EXTRACTED DATA:

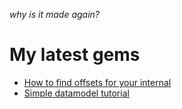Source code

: *why is it made again?*
# My latest gems
- [How to find offsets for your internal](https://thejustfox.github.io/asdf/post/how2ballistic)
- [Simple datamodel tutorial](https://thejustfox.github.io/asdf/post/datamodel)
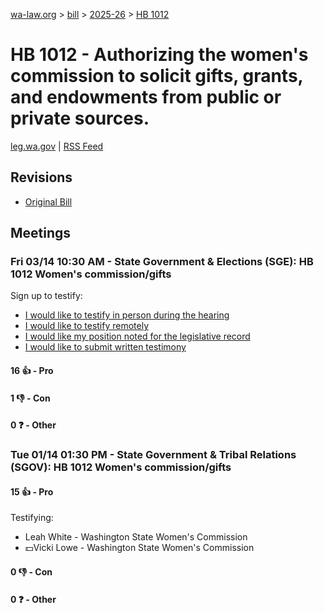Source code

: [wa-law.org](/) > [bill](/bill/) > [2025-26](/bill/2025-26/) > [HB 1012](/bill/2025-26/hb/1012/)

# HB 1012 - Authorizing the women's commission to solicit gifts, grants, and endowments from public or private sources.
[leg.wa.gov](https://app.leg.wa.gov/billsummary?BillNumber=1012&Year=2025&Initiative=false) | [RSS Feed](./rss.xml)

## Revisions
* [Original Bill](1/)

## Meetings
### Fri 03/14 10:30 AM - State Government & Elections (SGE): HB 1012 Women's commission/gifts
Sign up to testify:
* [I would like to testify in person during the hearing](https://app.leg.wa.gov/csi/Testifier/Add?chamber=House&mId=32995&aId=165384&caId=26326&tId=1)
* [I would like to testify remotely](https://app.leg.wa.gov/csi/Testifier/Add?chamber=House&mId=32995&aId=165384&caId=26326&tId=2)
* [I would like my position noted for the legislative record](https://app.leg.wa.gov/csi/Testifier/Add?chamber=House&mId=32995&aId=165384&caId=26326&tId=3)
* [I would like to submit written testimony](https://app.leg.wa.gov/csi/Testifier/Add?chamber=House&mId=32995&aId=165384&caId=26326&tId=4)

#### 16 👍 - Pro

#### 1 👎 - Con

#### 0 ❓ - Other

### Tue 01/14 01:30 PM - State Government & Tribal Relations (SGOV): HB 1012 Women's commission/gifts
#### 15 👍 - Pro
Testifying:
* Leah White - Washington State Women's Commission
* 💵Vicki Lowe - Washington State Women's Commission

#### 0 👎 - Con

#### 0 ❓ - Other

TASK TO COMPLETE:
Count the lines of the data above where the string "https" shows up; reply with the number only.

YOUR SOLUTION:
7